What data best describes a location? Is it the age of the people living nearby, proximity to a train station, or maybe it's how many trendy cafes are within a five minute walk? The explosion of geospatial data available over the past few years has opened up new avenues for businesses to understand how location impacts their operations.
This post will cover some of the ways you can use geospatial information as part of your analysis and where you can find the tools and data required to get started. The focus will be on Australian datasets, but it should be applicable anywhere where there is similar data sources available.
What types of Spatial Analysis are there?
Mapping and Visualisaiton
A picture is worth 1,000 words and that seems to be especially true with mapping and spatial visualisation. Before even modelling any data it's possible to find trends and patterns in different locations just by organising and combining different geospatial datasets. A great example of this was done by the physician John Snow in 1854, where by mapping cases of Cholera in Soho London, he was able to identify a water pump on Broad St as the probable cause of the outbreak.

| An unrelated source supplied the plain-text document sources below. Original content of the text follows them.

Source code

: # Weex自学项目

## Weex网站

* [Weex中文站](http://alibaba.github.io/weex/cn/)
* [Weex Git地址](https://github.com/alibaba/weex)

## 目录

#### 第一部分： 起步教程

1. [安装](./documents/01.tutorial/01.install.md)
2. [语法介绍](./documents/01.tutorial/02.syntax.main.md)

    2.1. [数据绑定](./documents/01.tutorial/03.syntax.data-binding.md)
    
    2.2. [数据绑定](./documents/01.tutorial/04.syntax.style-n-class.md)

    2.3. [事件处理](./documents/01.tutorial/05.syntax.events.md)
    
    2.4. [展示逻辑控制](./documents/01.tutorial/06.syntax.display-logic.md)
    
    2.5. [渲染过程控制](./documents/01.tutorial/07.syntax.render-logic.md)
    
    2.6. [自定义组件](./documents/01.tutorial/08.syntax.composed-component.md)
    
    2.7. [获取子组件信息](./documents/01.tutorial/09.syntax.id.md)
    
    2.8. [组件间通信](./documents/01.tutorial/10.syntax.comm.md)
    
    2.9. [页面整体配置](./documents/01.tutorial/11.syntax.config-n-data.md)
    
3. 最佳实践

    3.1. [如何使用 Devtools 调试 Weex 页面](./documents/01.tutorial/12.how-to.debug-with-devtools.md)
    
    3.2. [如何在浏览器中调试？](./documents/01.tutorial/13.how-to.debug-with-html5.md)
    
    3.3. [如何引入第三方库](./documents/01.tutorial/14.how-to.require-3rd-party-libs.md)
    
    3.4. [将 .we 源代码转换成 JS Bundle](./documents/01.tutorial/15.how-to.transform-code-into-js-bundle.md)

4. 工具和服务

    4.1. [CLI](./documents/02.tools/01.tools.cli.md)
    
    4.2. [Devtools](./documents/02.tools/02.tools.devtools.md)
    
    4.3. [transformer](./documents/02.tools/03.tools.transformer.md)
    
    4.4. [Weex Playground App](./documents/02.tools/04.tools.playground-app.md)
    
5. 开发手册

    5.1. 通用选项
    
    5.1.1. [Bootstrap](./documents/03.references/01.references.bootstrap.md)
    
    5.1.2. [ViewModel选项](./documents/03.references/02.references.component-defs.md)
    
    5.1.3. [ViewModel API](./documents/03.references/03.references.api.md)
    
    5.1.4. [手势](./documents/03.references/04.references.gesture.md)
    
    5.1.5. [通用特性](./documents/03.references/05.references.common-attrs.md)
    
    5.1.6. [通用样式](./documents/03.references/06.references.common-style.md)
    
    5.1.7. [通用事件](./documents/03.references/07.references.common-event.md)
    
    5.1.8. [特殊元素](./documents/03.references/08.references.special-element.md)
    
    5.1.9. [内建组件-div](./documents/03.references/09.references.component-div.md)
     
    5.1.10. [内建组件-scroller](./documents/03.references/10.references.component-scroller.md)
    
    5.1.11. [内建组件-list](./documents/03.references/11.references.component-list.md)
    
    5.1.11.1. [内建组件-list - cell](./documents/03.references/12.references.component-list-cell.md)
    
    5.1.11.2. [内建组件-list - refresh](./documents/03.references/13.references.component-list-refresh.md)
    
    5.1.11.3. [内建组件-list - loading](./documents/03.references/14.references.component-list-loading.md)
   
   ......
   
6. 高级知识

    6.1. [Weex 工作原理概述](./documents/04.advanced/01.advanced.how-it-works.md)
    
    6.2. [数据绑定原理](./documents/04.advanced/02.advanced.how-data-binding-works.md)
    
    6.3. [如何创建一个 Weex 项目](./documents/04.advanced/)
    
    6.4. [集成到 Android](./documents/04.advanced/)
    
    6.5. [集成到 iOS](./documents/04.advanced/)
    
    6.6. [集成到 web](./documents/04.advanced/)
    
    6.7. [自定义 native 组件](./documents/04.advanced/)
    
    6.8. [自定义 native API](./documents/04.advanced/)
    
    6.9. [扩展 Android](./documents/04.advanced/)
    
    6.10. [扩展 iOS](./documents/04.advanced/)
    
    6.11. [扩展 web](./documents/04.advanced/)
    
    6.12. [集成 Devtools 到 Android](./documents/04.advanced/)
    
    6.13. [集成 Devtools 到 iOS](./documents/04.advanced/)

Understanding your customers is important for any business and the increased availability of spatial data is allowing companies to better identify and define customer segments. Location is obviously a critical decision for any bricks and mortar retailer, by using spatial information companies can better identify what factors of a location impact sales most and then find the best locations to build new stores in next. Some of the considerations of a new location might be, distance to nearest train station, number of competitors in a 10 km radius, how many 18-25 year olds live within a 10min drive, etc. These are some of the features we can create and then measure the effect they have on the business performance.
Transportation and Logistics
One of the more interesting aspects of spatial analysis is how people will move from Point A to Point B. Will they use public transport, will they drive or will they use multiple methods of transportation? As populations increase in major cities and urban sprawl continues, the pressure that puts on existing transport infrastructure is considerable. There are innovative solutions being developed across the world to solve these issues, from some of the more Boring solutions to those in our own back yard.

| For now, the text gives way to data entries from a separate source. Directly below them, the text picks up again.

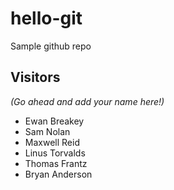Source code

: # hello-git
Sample github repo

## Visitors
*(Go ahead and add your name here!)*
- Ewan Breakey
- Sam Nolan
- Maxwell Reid
- Linus Torvalds
- Thomas Frantz
- Bryan Anderson 

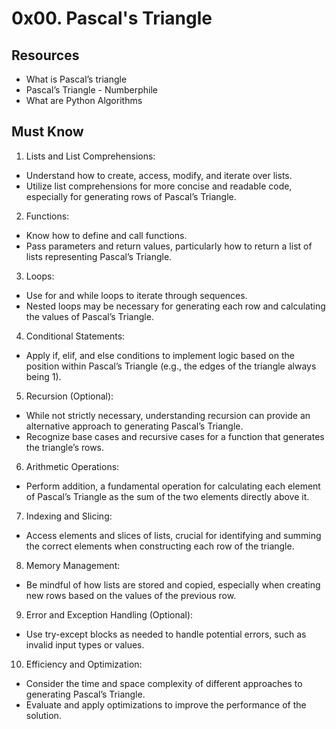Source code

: # 0x00. Pascal's Triangle

## Resources
* What is Pascal’s triangle
* Pascal’s Triangle - Numberphile
* What are Python Algorithms

## Must Know
1. Lists and List Comprehensions:
* Understand how to create, access, modify, and iterate over lists.
* Utilize list comprehensions for more concise and readable code, especially for generating rows of Pascal’s Triangle.

2. Functions:
* Know how to define and call functions.
* Pass parameters and return values, particularly how to return a list of lists representing Pascal’s Triangle.

3. Loops:
* Use for and while loops to iterate through sequences.
* Nested loops may be necessary for generating each row and calculating the values of Pascal’s Triangle.

4. Conditional Statements:
* Apply if, elif, and else conditions to implement logic based on the position within Pascal’s Triangle (e.g., the edges of the triangle always being 1).
 
5. Recursion (Optional):
* While not strictly necessary, understanding recursion can provide an alternative approach to generating Pascal’s Triangle.
* Recognize base cases and recursive cases for a function that generates the triangle’s rows.

6. Arithmetic Operations:
* Perform addition, a fundamental operation for calculating each element of Pascal’s Triangle as the sum of the two elements directly above it.

7. Indexing and Slicing:
* Access elements and slices of lists, crucial for identifying and summing the correct elements when constructing each row of the triangle.

8. Memory Management:
* Be mindful of how lists are stored and copied, especially when creating new rows based on the values of the previous row.

9. Error and Exception Handling (Optional):
* Use try-except blocks as needed to handle potential errors, such as invalid input types or values.

10. Efficiency and Optimization:
* Consider the time and space complexity of different approaches to generating Pascal’s Triangle.
* Evaluate and apply optimizations to improve the performance of the solution.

In the same way we can use spatial information to understand what factors might affect a business we can use similar techniques to understand what might lead to equipment failures at certain locations. The equipment could be things like cell towers, water or gas pipes or power lines. Using geographic information like rock type, elevation and weather conditions along with historical performance data, companies can better plan maintenance cycles of equipment.
Where to get data?
There is a lot of great information freely available in Australia from organisations like; Australian Bureau of Statistics (with things like Census data), GeoScience Australia (ELVIS has lots of information relating to things like elevation), State Transport Authorities (most have live feeds of transport data available in a standard format like NSW Open Data) and the Australian Bureau of Meteorology
There's also other datasets you can obtain fairly easily such as; Open Street Maps (try using Trimble to access OSM data like roads, buildings, places of interest, etc), Amazon Web Services (they have a brilliant repository of geospatial data) and the Google Maps API (which is great for not only data but also calculating things like travel time). And if you're in a large organisation you might consider purchasing mobility data from a telecommunications company which tracks people movement at an aggregate (non personably identifiable information) level.
What software to use?
One of the things I've been blown away by over the past few years is the rapid development of great open source tools for geospatial analysis. The tools I'll use for a project are; PostGIS (for large scale data manipulation), QGIS (a nice graphical user interface for analysing spatial data), R (which has some amazing geospatial packages available, along with this book) and a recent tool by Uber called Kepler.gl which allows for some great data visualisations and exploratory analysis.